📚 Large language models are transformative and can enable developers to build powerful applications.
🔗 Combining large language models with other sources of computation or knowledge can enhance their power.
💡 Using LangChain enables the combination of multiple inferences, solving the problem of limited token length.
🔗 Sequential chains in Weaviate execute links in a sequential order, using one output as the input for the next step.
🤖 Example conversation between a bot and the speaker, demonstrating the use of sequential chains.
🔍 The bot acts as a fact checker, improving its answer based on a given statement and making a list of assumptions and assertions.
🐘 Elephants are mammals and do not lay eggs.
🥚 Eggs come in different sizes.
⚙️ Weaviate + LangChain uses techniques like stuffing, map reduce, refine, and map rebrink to overcome limitations of input token length.
📚 Weaviate and LangChain are used to process and analyze chunks of data.
🧩 Multiple prompts are combined to create a comprehensive answer.
📝 The large language model refines its output using local memory and previous summaries.
🔍 Mapri rank assigns scores to the answers based on certainty.
🔧 Equipping language models with tools like Weaviate and LangChain to execute code and generate code.
💬 Using Chat Vector DB to implement a Vector database and answering questions by rephrasing them as standalone questions.
🧠 Addressing the hallucination problem by stating 'don't know' if the answer is not known.
🔍 The video demonstrates how to use Weaviate and LangChain together to search for specific content.

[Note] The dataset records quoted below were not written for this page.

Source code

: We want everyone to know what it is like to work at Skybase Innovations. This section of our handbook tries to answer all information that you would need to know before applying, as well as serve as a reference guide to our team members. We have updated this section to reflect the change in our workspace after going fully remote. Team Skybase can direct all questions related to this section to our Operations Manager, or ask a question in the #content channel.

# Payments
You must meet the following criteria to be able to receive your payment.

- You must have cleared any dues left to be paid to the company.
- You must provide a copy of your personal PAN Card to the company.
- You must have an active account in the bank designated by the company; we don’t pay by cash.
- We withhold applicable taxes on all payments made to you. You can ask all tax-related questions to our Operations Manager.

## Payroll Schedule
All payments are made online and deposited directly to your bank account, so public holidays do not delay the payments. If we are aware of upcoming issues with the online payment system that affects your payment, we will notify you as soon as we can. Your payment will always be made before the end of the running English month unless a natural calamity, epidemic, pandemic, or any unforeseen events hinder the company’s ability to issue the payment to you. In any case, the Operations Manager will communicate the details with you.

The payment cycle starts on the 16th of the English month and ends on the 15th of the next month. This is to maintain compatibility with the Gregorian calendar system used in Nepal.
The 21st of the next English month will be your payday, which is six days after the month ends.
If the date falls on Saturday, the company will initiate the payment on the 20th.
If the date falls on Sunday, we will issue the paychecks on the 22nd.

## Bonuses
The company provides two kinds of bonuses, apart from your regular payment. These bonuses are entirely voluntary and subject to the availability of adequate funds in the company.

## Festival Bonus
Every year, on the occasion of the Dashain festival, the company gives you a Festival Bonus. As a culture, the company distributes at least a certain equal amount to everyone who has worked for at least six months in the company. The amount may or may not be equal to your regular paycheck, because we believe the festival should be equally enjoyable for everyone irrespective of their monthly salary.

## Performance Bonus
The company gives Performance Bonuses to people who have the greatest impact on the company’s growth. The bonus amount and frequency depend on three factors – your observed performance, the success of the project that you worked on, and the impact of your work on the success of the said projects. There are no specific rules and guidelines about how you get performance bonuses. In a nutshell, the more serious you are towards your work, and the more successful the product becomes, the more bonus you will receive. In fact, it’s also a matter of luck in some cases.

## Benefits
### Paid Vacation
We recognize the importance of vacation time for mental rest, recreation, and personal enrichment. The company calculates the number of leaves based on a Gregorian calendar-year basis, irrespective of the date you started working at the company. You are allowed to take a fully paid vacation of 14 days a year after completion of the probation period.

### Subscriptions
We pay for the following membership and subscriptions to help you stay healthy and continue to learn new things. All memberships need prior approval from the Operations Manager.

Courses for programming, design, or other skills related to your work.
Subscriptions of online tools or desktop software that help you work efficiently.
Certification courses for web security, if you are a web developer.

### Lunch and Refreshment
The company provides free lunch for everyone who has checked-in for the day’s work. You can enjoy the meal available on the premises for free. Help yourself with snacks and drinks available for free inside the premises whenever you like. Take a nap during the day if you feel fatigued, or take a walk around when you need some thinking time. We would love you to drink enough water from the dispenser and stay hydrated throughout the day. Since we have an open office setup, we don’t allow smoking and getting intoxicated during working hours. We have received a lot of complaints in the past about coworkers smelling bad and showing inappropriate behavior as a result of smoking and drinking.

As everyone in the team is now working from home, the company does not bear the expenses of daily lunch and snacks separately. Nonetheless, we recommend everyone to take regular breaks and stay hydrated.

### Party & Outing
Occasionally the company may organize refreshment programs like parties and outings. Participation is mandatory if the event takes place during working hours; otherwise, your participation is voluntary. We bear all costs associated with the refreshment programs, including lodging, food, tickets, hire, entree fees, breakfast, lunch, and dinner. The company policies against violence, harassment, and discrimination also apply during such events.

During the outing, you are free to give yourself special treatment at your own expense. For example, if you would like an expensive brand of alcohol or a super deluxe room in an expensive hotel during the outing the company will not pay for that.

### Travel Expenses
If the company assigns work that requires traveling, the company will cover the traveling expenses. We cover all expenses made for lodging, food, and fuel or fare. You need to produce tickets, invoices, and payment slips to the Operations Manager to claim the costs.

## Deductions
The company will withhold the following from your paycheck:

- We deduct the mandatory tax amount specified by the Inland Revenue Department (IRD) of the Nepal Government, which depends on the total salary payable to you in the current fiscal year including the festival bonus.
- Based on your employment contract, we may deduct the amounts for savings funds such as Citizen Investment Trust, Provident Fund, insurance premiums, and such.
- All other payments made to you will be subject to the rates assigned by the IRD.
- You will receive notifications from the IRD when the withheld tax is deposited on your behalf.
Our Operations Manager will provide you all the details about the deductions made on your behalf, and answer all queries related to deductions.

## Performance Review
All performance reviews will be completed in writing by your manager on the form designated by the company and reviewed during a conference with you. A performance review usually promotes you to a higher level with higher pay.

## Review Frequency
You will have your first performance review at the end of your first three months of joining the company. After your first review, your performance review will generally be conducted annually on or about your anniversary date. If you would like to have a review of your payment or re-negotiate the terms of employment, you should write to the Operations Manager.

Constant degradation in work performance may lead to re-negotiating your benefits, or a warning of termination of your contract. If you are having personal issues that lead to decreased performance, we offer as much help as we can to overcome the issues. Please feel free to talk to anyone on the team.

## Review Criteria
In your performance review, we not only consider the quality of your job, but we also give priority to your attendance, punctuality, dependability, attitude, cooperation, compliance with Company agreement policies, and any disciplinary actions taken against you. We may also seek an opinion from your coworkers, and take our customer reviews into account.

🔌 The speaker explains how to connect to the Weaviate instance and specify the class and property for LangChain to search.
💻 The demonstration showcases the simplicity of the implementation with just a few lines of code.
💡 Weaviate and LangChain were released in version 1.17.
🔍 The combination of a large language model and a vector database allows Weaviate to provide contextually relevant information.
📚 Hybrid search, introduced in version 1.17, is explained and demonstrated.